L’annonce de la mort de ce monument de l’histoire africaine replonge le pays dans l’incertitude, alors que les pourparlers de paix avaient fait de grandes avancées ces derniers mois.
Afonso Dhlakama, chef historique de la guérilla puis du principal parti d’opposition au Mozambique, la Renamo (Résistance nationale mozambicaine), est mort jeudi 3 mai à l’âge de 65 ans. Il a succombé à une crise cardiaque, dans le centre du pays, alors qu’un hélicoptère s’apprêtait à l’évacuer vers un hôpital, a annoncé la chaîne de télévision d’Etat TVM.
« C’est un très mauvais moment, surtout pour moi. Nous étions en train de résoudre les problèmes de ce pays », a déclaré le président mozambicain Filipe Nyusi, lors d’une allocution téléphonique sur TVM. « Nous avons tout fait pour le faire transférer à l’étranger, mais nous n’avons pas réussi. Je suis très déprimé », a t-il ajouté, visiblement ému.
La nouvelle de sa mort survient à un moment crucial pour ce pays pauvre d’Afrique Australe, alors que la Renamo et le gouvernement sont engagés dans des pourparlers de paix. L’ancienne guérilla de la guerre civile (1976-1992) a repris les armes en 2013 pour contester la mainmise sur l’appareil d’Etat du Frelimo (Front de libération du Mozambique), l’ex-parti marxiste au pouvoir depuis l’indépendance en 1975. Ces derniers mois, les négociations enregistraient des progrès significatifs.
Anticommuniste
L’un des plus vieux chefs rebelles toujours en activité sur le continent africain, Afonso Dhlakama dirigeait la Renamo d’une main de fer depuis presque quarante ans. Né en 1953, issue de l’ethnie Ndau, il a servi un temps dans l’armée coloniale portugaise, avant de rejoindre les rangs du Frelimo, alors en guerre contre l’indépendance.
Viscéralement anticommuniste, il rejoint la guérilla de la Renamo à sa formation, et en prend les rennes dès 1979, à seulement 26 ans.

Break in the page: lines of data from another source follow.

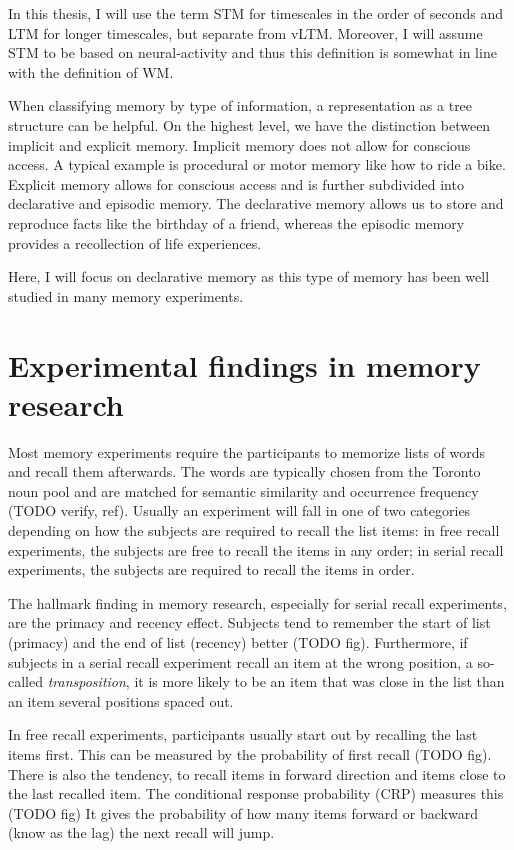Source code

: In this thesis, I will use the term STM for timescales in the order of seconds and LTM for longer timescales, but separate from vLTM\@.
Moreover, I will assume STM to be based on neural-activity and thus this definition is somewhat in line with the definition of WM\@.

When classifying memory by type of information, a representation as a tree structure can be helpful.
On the highest level, we have the distinction between implicit and explicit memory.
Implicit memory does not allow for conscious access.
A typical example is procedural or motor memory like how to ride a bike.
Explicit memory allows for conscious access and is further subdivided into declarative and episodic memory.
The declarative memory allows us to store and reproduce facts like the birthday of a friend, whereas the episodic memory provides a recollection of life experiences.

Here, I will focus on declarative memory as this type of memory has been well studied in many memory experiments.


\section{Experimental findings in memory research}
Most memory experiments require the participants to memorize lists of words and recall them afterwards.
The words are typically chosen from the Toronto noun pool and are matched for semantic similarity and occurrence frequency (TODO verify, ref).
Usually an experiment will fall in one of two categories depending on how the subjects are required to recall the list items: in free recall experiments, the subjects are free to recall the items in any order; in serial recall experiments, the subjects are required to recall the items in order.

The hallmark finding in memory research, especially for serial recall experiments, are the primacy and recency effect.
Subjects tend to remember the start of list (primacy) and the end of list (recency) better (TODO fig).
Furthermore, if subjects in a serial recall experiment recall an item at the wrong position, a so-called \emph{transposition}, it is more likely to be an item that was close in the list than an item several positions spaced out.

In free recall experiments, participants usually start out by recalling the last items first.
This can be measured by the probability of first recall (TODO fig).
There is also the tendency, to recall items in forward direction and items close to the last recalled item.
The conditional response probability (CRP) measures this (TODO fig)
It gives the probability of how many items forward or backward (know as the lag) the next recall will jump.

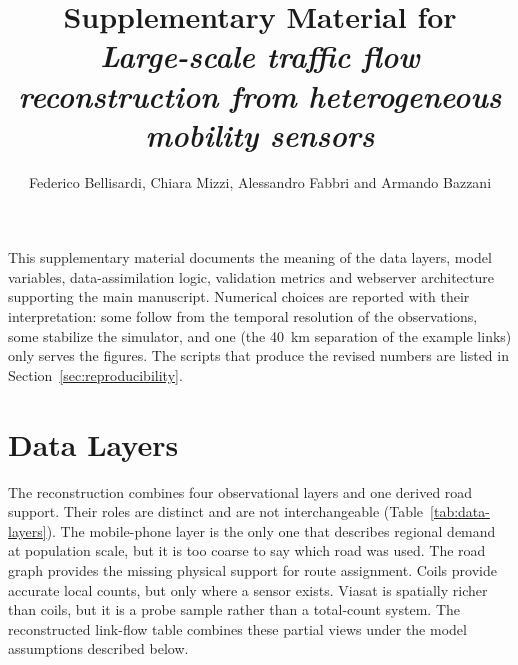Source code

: \documentclass[11pt,a4paper]{article}
\title{Supplementary Material for\\
\emph{Large-scale traffic flow reconstruction from heterogeneous mobility sensors}}
\author{Federico Bellisardi, Chiara Mizzi, Alessandro Fabbri and Armando Bazzani}
\date{}
\begin{document}
\maketitle

\noindent This supplementary material documents the meaning of the data
layers, model variables, data-assimilation logic, validation metrics and webserver architecture supporting the main manuscript. Numerical choices are reported with their interpretation: some follow from the temporal resolution of the observations, some stabilize the simulator, and one (the 40~km separation of the example links) only serves the figures. The scripts that produce the revised numbers are listed in Section~\ref{sec:reproducibility}.

\section{Data Layers}
\label{sec:data-layers}

The reconstruction combines four observational layers and one derived road support. Their roles are distinct and are not interchangeable (Table~\ref{tab:data-layers}). The mobile-phone layer is the only one that describes regional demand at population scale, but it is too coarse to say which road was used. The road graph provides the missing physical support for route assignment. Coils provide accurate local counts, but only where a sensor exists. Viasat is spatially richer than coils, but it is a probe sample rather than a total-count system. The reconstructed link-flow table combines these partial views under the model assumptions described below.
\end{document}
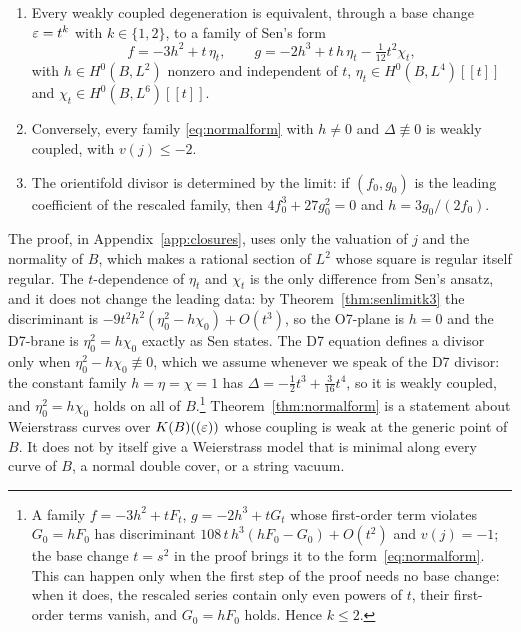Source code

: \begin{theorem}\label{thm:normalform}
\begin{enumerate}[label=(\roman*),leftmargin=2em]
\item Every weakly coupled degeneration is equivalent, through a base change $\eps=t^k$ with $k\in\{1,2\}$, to a family of Sen's form
\begin{equation}\label{eq:normalform}
f=-3h^2+t\,\eta_t,\qquad g=-2h^3+t\,h\,\eta_t-\tfrac1{12}t^2\chi_t,
\end{equation}
with $h\in H^0(B,L^2)$ nonzero and independent of $t$, $\eta_t\in H^0(B,L^4)[[t]]$ and $\chi_t\in H^0(B,L^6)[[t]]$.
\item Conversely, every family \eqref{eq:normalform} with $h\ne0$ and $\Delta\not\equiv0$ is weakly coupled, with $v(j)\le-2$.
\item The orientifold divisor is determined by the limit: if $(f_0,g_0)$ is the leading coefficient of the rescaled family, then $4f_0^3+27g_0^2=0$ and $h=3g_0/(2f_0)$.
\end{enumerate}
\end{theorem}

The proof, in Appendix~\ref{app:closures}, uses only the valuation of $j$ and the normality of $B$, which makes a rational section of $L^2$ whose square is regular itself regular. The $t$-dependence of $\eta_t$ and $\chi_t$ is the only difference from Sen's ansatz, and it does not change the leading data: by Theorem~\ref{thm:senlimitk3} the discriminant is $-9t^2h^2(\eta_0^2-h\chi_0)+O(t^3)$, so the O7-plane is $h=0$ and the D7-brane is $\eta_0^2=h\chi_0$ exactly as Sen states. The D7 equation defines a divisor only when $\eta_0^2-h\chi_0\not\equiv0$, which we assume whenever we speak of the D7 divisor: the constant family $h=\eta=\chi=1$ has $\Delta=-\tfrac12t^3+\tfrac3{16}t^4$, so it is weakly coupled, and $\eta_0^2=h\chi_0$ holds on all of $B$.\footnote{A family $f=-3h^2+tF_t$, $g=-2h^3+tG_t$ whose first-order term violates $G_0=hF_0$ has discriminant $108\,t\,h^3(hF_0-G_0)+O(t^2)$ and $v(j)=-1$; the base change $t=s^2$ in the proof brings it to the form~\eqref{eq:normalform}. This can happen only when the first step of the proof needs no base change: when it does, the rescaled series contain only even powers of $t$, their first-order terms vanish, and $G_0=hF_0$ holds. Hence $k\le2$.} Theorem~\ref{thm:normalform} is a statement about Weierstrass curves over $K(B)((\eps))$ whose coupling is weak at the generic point of $B$. It does not by itself give a Weierstrass model that is minimal along every curve of $B$, a normal double cover, or a string vacuum.

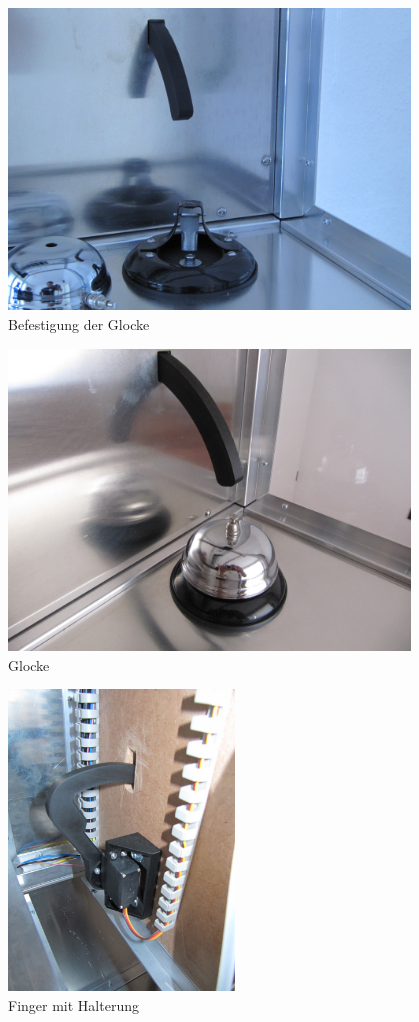 \documentclass[a4paper]{scrartcl}
\begin{document}
\begin{figure}
  \centering
  \includegraphics[height=8cm]{pics/bell_mount.JPG}
  \caption{Befestigung der Glocke} \label{bell_mount}
\end{figure}

\begin{figure}
  \centering
  \includegraphics[height=8cm]{pics/bell.JPG}
  \caption{Glocke} \label{bell}
\end{figure}

\begin{figure}
  \centering
  \includegraphics[height=8cm]{pics/finger.JPG}
  \caption{Finger mit Halterung} \label{finger}
\end{figure}
\end{document}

Un temps financée et entrainée par les régimes racistes de Rhodésie du Sud puis de l’apartheid en Afrique du Sud, la Renamo s’est faite connaître pour les atrocités commises lors de la guerre civile, qui, avec un million de morts et 4 millions de déplacés, reste l’un des conflits les plus sanglants d’Afrique.
Avec la chute du régime de l’apartheid et la fin de la guerre froide, Afonso Dhlakama signe les accords de paix en octobre 1992, à Rome, aux côtés du président Joaquim Chissano, après de longs mois de négociations. La Renamo devient la première force politique d’opposition, et domine toujours la vie politique au Mozambique.
Fraude électorale
Candidat à toutes les élections présidentielles depuis 1994 et l’introduction du multipartisme, Afonso Dhlakama n’est jamais parvenu à s’imposer face au Frelimo. Il a toujours contesté le résultat des élections, systématiquement entachées de fraudes.
En octobre 2015, après avoir survécu à deux attaques contre son convoi et alors qu’il menaçait de prendre le pouvoir dans le centre du pays, il a repris le maquis, qu’il n’a plus quitté depuis. Fin 2016, il avait annoncé une trêve militaire unilatérale, et négociait depuis sa base dans les montagnes du Gorongosa (centre), directement avec le président Filipe Nyusi.
D’après les détails fournis par le chef de l’Etat, Afonso Dhlakama, atteint de diabète, se trouvait dans un état de santé critique depuis plus d’une semaine. Selon les médias locaux, sa dépouille doit être transférée vendredi à Beira (centre), la deuxième ville du pays, où les cadres de la Renamo sont arrivés jeudi. Le décès de leur chef intervient un peu plus d’un an avant les prochaines élections présidentielles. Afonso Dhlakama était naturellement candidat.